Van Sitters added: “Within a decolonial pedagogy we included additional readings to deepen the engagement process whereby language is a means of unlocking indigenous knowledge and cosmologies. As the course convenor, I realised that this work is a pioneering process involving the expansion of new models of language education within indigenous knowledge terms of reference.”

This work is urgent, lest Khoekhoegowab face linguicide, he said.

“This language is well beyond the stage of mere endangerment … and serious efforts are required to develop Khoekhoegowab and raise its status, making the work of the Khoi and San Centre pivotal to training new speakers and language practitioners.” 

Partnerships

The programme also underpins a current southern African indigenous languages research project with colleagues in [the Department of] Linguistics who are working with the unit, said Bam-Hutchison.

“However, the huge costs of data and technical support in a COVID-19 context are a significant challenge, and the unit hopes to attract more funding to sustain this important project for the community.”

 

“Universities now have to develop capacities for marginalised African languages, including Khoi and San languages.”

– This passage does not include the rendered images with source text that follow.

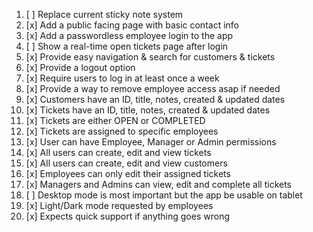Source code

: 1. [ ] Replace current sticky note system
2. [x] Add a public facing page with basic contact info
3. [x] Add a passwordless employee login to the app
4. [ ] Show a real-time open tickets page after login
5. [x] Provide easy navigation & search for customers & tickets
6. [x] Provide a logout option
7. [x] Require users to log in at least once a week
8. [x] Provide a way to remove employee access asap if needed
9. [x] Customers have an ID, title, notes, created & updated dates
10. [x] Tickets have an ID, title, notes, created & updated dates
11. [x] Tickets are either OPEN or COMPLETED
12. [x] Tickets are assigned to specific employees
13. [x] User can have Employee, Manager or Admin permissions
14. [x] All users can create, edit and view tickets
15. [x] All users can create, edit and view customers
16. [x] Employees can only edit their assigned tickets
17. [x] Managers and Admins can view, edit and complete all tickets
18. [ ] Desktop mode is most important but the app be usable on tablet
19. [x] Light/Dark mode requested by employees
20. [x] Expects quick support if anything goes wrong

She said that multilingualism in African languages remains a challenge to UCT’s transformation and decolonisation project. But the new national Language Policy Framework of 2020 has made it a legislative imperative.

“Universities now have to develop capacities for marginalised African languages, including Khoi and San languages,” Bam-Hutchison added. “Going forward, this work is very significant to the Khoi and San Centre. Foundational certification is important because that is where a language is restored in the everyday over the long term.”

To develop beyond foundational Khoekhoegowab, the Khoi and San Centre will explore and establish further teaching and learning partnerships with their Language Development Education colleagues at UCT, and colleagues in African Languages and Linguistics. 

When she spoke at the opening of the Khoi and San Centre earlier this year, Vice-Chancellor Professor Mamokgethi Phakeng said that its establishment was in step with UCT’s new institutional strategy, Vision 2030. Transformation formed its core.

“Vision 2030 challenges UCT’s colonial and apartheid history by affirming UCT’s African identity, reclaiming African agency and committing to the future of the continent as a global African university.”